[Exercise instructions] Take each line from the entries that holds "where" and copy it out.

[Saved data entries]
* * * *

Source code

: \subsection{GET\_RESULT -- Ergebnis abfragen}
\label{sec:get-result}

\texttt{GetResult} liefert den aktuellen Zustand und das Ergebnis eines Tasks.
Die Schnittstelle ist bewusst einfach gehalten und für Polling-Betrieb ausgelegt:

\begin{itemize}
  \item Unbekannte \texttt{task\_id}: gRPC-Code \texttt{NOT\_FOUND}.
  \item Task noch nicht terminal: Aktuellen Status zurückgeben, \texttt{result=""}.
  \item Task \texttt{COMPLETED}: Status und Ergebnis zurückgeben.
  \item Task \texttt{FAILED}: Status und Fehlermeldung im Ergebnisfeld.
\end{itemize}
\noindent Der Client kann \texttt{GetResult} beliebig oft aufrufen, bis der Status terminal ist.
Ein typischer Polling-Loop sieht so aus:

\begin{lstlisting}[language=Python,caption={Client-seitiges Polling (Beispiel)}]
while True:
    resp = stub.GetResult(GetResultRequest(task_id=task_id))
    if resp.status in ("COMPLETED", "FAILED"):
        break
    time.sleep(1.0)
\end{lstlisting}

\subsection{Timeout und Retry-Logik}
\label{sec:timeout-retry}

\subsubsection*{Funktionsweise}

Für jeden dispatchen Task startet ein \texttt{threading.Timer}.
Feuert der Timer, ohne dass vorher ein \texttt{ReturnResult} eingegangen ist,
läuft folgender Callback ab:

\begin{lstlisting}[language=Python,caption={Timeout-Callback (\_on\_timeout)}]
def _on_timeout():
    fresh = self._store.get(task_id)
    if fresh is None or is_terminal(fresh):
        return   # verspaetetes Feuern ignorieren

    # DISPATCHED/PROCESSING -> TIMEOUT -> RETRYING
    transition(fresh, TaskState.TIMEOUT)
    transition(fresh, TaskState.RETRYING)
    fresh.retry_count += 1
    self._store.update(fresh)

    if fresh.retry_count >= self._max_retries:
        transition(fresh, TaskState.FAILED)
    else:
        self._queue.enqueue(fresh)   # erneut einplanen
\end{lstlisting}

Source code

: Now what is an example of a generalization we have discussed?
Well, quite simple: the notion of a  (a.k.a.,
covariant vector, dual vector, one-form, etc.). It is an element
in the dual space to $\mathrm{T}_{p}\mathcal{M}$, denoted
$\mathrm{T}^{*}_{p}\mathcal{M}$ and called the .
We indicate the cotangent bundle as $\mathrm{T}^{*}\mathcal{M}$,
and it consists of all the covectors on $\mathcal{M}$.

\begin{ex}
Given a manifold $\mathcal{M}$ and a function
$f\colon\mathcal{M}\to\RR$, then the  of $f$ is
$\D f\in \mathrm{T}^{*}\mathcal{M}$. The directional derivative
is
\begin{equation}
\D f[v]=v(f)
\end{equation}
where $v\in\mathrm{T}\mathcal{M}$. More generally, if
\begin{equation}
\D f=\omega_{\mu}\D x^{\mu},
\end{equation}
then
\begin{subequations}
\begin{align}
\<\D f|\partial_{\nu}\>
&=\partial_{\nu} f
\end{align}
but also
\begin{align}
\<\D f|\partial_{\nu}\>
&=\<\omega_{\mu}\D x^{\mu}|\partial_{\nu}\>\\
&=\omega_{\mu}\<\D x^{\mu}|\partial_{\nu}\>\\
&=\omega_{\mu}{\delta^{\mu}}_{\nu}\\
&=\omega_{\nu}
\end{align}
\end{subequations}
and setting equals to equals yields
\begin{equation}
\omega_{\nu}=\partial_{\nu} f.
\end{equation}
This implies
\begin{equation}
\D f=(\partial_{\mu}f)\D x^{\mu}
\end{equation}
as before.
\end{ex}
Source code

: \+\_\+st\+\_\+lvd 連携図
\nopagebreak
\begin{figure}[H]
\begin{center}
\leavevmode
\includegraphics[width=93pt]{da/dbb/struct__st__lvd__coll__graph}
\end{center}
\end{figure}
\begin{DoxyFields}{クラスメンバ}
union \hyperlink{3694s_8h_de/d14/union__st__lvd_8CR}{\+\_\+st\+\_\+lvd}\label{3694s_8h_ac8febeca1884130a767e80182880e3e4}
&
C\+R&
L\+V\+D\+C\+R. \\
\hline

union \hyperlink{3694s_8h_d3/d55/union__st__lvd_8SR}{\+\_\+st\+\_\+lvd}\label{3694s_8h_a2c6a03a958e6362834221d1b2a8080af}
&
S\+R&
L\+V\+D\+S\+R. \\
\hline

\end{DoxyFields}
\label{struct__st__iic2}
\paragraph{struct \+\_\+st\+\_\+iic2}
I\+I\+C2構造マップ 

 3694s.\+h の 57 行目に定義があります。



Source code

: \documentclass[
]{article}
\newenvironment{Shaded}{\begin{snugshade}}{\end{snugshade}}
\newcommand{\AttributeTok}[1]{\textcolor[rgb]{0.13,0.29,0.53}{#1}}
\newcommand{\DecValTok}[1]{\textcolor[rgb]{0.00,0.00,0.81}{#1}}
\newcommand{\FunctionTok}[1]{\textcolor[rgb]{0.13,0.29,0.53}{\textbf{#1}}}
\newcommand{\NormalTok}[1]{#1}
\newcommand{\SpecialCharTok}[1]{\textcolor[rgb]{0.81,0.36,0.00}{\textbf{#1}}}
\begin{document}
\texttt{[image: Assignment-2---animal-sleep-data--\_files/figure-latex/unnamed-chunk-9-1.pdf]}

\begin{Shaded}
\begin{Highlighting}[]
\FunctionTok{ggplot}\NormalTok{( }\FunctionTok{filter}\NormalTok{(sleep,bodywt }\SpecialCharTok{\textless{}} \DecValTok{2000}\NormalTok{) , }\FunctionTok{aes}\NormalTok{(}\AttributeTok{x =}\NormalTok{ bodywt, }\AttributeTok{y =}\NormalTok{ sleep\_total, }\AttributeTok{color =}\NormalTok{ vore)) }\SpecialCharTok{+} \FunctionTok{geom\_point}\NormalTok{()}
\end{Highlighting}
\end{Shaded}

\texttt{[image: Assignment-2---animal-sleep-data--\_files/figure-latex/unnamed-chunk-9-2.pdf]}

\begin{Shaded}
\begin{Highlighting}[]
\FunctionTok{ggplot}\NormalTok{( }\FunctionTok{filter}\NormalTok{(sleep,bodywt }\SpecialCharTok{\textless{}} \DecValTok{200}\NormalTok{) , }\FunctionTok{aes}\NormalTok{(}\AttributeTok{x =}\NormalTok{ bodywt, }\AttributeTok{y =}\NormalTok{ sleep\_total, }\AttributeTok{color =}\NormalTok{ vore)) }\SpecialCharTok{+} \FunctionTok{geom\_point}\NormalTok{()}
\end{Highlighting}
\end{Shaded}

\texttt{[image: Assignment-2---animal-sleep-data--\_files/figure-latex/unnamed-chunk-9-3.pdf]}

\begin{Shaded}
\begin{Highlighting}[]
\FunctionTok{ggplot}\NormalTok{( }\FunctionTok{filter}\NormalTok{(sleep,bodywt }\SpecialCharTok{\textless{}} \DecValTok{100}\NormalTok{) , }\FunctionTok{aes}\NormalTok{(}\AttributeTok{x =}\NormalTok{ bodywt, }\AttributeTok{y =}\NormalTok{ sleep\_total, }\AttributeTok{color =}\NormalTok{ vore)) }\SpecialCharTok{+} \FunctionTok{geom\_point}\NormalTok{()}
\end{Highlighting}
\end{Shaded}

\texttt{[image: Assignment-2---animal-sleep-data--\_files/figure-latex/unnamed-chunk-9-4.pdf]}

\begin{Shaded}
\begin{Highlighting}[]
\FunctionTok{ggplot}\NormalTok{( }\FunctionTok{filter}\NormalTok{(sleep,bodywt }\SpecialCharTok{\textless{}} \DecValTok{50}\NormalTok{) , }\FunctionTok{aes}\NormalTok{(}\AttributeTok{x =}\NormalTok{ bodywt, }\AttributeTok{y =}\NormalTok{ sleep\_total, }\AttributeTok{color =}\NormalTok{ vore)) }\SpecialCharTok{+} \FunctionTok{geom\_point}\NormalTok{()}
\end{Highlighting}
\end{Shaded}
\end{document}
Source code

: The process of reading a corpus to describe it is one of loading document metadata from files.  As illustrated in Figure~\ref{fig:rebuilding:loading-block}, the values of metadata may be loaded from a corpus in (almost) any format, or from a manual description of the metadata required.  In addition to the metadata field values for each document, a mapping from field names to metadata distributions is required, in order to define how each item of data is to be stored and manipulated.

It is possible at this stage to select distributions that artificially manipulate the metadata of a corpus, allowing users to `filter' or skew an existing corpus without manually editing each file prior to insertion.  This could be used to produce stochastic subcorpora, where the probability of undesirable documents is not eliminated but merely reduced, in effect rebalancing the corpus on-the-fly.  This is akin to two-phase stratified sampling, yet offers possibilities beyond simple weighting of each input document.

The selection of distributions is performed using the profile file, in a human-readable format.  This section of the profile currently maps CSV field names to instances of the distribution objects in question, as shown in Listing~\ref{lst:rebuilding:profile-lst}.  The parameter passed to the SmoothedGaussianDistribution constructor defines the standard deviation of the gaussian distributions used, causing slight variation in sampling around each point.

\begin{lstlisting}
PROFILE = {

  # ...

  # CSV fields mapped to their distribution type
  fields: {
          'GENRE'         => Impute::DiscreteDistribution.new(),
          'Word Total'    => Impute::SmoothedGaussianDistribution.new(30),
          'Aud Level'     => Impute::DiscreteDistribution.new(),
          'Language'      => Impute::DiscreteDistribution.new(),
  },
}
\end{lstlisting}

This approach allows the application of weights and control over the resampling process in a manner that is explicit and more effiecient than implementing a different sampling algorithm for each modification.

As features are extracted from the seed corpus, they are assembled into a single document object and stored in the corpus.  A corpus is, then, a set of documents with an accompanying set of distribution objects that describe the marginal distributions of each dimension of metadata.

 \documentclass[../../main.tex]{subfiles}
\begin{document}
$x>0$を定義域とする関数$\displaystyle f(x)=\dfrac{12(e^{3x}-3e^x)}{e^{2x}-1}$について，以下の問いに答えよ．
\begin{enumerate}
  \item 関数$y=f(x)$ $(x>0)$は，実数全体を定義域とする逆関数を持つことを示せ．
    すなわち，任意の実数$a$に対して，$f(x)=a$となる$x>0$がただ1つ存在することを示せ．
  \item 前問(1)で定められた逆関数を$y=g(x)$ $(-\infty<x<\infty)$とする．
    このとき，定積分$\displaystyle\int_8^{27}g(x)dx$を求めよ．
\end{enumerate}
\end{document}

* * * *

[Finished task]
where $v\in\mathrm{T}\mathcal{M}$. More generally, if
It is possible at this stage to select distributions that artificially manipulate the metadata of a corpus, allowing users to `filter' or skew an existing corpus without manually editing each file prior to insertion.  This could be used to produce stochastic subcorpora, where the probability of undesirable documents is not eliminated but merely reduced, in effect rebalancing the corpus on-the-fly.  This is akin to two-phase stratified sampling, yet offers possibilities beyond simple weighting of each input document.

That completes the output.